• [Stored items from a collection]
--------------------

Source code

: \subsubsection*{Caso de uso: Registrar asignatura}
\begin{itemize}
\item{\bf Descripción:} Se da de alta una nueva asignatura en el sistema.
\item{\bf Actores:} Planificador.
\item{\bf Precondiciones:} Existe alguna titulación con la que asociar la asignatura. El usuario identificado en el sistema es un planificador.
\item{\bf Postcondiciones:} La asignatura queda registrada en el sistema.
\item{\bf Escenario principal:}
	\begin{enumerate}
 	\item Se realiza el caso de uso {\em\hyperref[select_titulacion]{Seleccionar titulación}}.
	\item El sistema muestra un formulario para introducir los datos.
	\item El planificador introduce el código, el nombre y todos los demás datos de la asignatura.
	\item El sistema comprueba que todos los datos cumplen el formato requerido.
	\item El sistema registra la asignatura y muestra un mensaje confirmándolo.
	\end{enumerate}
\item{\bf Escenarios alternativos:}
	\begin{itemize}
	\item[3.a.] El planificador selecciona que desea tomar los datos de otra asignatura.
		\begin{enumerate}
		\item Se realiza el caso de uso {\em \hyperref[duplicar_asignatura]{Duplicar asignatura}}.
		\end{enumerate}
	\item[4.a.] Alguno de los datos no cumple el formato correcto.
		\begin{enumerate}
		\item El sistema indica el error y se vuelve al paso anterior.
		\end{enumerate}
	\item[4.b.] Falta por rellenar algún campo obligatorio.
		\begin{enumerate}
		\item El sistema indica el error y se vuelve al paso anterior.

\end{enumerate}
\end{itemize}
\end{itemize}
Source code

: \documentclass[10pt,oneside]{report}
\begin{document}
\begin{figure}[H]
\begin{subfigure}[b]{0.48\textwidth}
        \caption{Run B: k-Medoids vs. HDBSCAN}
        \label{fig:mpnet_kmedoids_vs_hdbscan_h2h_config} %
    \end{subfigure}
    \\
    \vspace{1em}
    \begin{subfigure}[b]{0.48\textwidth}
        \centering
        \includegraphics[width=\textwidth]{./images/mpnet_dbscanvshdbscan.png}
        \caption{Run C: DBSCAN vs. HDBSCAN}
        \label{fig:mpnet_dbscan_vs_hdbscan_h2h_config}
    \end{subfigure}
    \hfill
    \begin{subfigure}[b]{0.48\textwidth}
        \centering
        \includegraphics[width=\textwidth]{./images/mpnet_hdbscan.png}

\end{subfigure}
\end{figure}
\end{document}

--------------------

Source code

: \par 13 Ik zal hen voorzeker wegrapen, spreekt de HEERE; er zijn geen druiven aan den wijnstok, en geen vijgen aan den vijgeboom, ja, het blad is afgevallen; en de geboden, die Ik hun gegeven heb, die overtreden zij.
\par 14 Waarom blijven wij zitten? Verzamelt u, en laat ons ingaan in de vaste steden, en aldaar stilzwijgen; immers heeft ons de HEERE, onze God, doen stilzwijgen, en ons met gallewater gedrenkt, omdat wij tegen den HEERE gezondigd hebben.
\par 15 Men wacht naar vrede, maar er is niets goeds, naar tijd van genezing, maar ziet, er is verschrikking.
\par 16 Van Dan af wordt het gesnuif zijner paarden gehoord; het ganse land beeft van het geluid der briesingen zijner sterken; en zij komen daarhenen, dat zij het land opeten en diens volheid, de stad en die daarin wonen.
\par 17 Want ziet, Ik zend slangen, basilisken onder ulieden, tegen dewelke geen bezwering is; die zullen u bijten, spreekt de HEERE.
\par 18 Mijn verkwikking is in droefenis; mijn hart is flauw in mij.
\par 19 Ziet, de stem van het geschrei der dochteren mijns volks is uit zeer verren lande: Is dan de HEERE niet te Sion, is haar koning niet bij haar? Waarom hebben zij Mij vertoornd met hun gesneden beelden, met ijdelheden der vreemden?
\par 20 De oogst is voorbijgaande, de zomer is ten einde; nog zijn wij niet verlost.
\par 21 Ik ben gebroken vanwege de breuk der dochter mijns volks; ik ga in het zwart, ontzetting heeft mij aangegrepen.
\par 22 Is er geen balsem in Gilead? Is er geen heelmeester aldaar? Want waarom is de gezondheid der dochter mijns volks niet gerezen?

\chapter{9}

--------------------

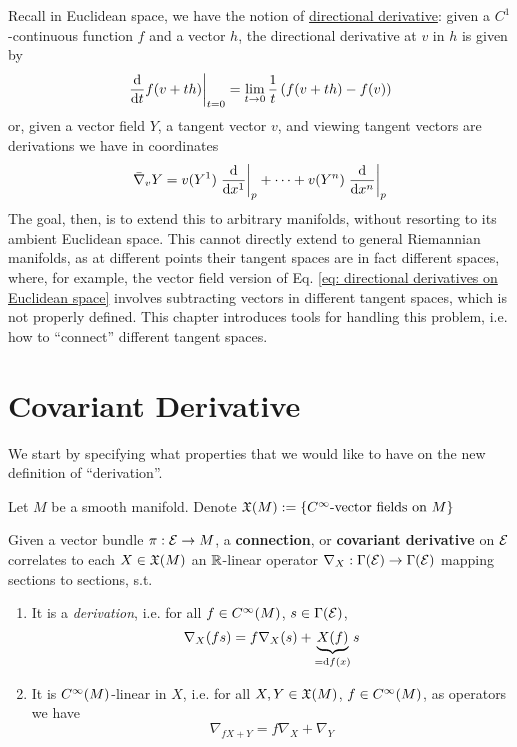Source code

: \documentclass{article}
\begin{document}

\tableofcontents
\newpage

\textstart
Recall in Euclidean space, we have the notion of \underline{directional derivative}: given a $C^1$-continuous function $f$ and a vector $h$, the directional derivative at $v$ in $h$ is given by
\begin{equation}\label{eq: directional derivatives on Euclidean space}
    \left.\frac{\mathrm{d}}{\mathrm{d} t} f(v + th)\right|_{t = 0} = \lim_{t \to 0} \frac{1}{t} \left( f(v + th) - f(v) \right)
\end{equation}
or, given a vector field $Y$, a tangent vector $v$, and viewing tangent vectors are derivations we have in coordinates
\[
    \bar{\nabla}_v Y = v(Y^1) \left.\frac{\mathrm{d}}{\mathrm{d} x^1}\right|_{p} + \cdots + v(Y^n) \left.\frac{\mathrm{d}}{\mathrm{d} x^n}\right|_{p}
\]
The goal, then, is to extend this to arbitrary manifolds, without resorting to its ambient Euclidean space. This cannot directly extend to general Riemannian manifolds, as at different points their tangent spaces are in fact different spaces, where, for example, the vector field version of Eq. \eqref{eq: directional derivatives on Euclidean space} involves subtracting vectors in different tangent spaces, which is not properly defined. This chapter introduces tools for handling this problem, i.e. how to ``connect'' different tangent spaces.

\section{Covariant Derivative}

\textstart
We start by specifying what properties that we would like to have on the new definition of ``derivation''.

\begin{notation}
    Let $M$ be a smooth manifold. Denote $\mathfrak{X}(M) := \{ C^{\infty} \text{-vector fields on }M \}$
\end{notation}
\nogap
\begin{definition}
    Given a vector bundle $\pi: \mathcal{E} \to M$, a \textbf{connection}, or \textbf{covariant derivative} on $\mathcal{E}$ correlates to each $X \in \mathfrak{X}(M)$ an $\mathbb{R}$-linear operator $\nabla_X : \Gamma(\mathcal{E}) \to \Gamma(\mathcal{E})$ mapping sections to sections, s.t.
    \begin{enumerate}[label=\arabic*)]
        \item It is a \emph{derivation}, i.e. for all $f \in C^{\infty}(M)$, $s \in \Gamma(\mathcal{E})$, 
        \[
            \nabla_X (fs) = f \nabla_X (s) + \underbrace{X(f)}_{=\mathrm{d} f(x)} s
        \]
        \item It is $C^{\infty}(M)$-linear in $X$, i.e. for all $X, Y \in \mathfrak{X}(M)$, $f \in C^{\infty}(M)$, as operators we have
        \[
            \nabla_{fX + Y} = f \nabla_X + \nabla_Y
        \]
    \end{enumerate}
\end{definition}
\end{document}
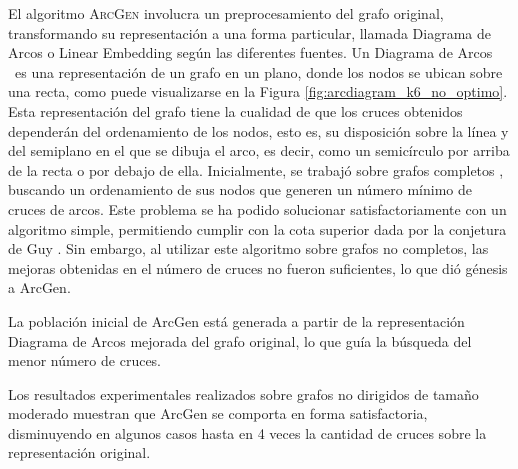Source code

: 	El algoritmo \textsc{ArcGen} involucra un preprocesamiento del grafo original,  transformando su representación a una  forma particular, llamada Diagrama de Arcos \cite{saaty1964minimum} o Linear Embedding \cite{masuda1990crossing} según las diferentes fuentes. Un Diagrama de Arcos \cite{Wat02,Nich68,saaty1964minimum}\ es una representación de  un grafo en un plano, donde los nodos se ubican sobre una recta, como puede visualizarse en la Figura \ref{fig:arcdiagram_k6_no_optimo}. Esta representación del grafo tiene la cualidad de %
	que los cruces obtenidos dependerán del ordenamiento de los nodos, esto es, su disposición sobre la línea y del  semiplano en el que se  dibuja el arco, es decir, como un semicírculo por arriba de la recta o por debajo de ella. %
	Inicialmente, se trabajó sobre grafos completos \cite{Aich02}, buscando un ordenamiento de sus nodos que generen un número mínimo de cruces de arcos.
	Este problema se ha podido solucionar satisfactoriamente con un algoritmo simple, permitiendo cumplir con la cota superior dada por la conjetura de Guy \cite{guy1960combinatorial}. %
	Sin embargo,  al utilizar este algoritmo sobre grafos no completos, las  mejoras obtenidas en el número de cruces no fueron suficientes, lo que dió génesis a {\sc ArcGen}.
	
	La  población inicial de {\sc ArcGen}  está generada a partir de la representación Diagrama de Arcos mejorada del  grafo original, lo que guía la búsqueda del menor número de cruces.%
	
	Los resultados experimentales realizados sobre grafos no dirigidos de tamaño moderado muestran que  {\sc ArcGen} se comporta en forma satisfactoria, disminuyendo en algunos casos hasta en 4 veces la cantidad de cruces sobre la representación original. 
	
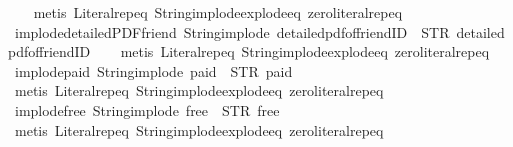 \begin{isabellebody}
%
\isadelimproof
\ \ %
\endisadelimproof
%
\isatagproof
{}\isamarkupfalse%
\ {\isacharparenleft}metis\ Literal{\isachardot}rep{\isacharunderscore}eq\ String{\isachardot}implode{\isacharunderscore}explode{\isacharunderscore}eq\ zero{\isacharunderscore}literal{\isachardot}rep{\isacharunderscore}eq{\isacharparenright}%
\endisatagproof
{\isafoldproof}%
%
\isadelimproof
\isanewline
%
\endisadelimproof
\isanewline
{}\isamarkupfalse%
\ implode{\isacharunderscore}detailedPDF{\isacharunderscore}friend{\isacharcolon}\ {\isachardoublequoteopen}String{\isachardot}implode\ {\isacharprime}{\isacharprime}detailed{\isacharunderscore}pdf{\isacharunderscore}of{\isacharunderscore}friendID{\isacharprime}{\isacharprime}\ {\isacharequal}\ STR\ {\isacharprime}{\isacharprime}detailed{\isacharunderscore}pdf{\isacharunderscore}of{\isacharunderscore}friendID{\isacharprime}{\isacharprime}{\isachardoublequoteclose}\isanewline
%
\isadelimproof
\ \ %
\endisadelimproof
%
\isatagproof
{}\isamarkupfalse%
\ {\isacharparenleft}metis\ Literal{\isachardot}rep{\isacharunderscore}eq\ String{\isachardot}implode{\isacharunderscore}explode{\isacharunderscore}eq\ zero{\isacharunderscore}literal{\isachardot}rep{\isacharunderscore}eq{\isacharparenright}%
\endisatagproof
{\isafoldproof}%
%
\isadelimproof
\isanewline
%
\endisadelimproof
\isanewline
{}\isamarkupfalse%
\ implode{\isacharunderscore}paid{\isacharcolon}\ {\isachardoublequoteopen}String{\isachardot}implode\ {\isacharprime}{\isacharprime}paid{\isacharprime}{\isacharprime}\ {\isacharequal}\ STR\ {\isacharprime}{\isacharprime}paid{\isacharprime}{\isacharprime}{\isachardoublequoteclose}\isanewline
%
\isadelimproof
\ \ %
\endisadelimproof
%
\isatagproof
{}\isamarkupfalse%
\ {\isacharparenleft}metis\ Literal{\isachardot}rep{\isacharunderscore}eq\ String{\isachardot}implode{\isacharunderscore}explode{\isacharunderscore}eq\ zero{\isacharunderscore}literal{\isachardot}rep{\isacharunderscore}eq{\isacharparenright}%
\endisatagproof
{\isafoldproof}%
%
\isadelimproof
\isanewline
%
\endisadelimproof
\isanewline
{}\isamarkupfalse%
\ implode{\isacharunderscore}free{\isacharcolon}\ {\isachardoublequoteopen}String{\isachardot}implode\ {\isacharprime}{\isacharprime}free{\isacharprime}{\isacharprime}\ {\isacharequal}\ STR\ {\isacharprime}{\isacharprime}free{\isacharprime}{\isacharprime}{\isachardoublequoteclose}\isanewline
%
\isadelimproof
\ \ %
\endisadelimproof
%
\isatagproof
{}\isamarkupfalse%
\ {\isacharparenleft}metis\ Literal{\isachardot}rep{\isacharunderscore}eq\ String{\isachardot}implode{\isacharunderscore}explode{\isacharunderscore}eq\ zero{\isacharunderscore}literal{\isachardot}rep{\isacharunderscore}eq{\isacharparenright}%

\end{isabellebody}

--------------------

• [What the exercise asks] Determine the number of lines in the data that include the string "titulación". Only that number belongs in the answer.

• [Written solution] 2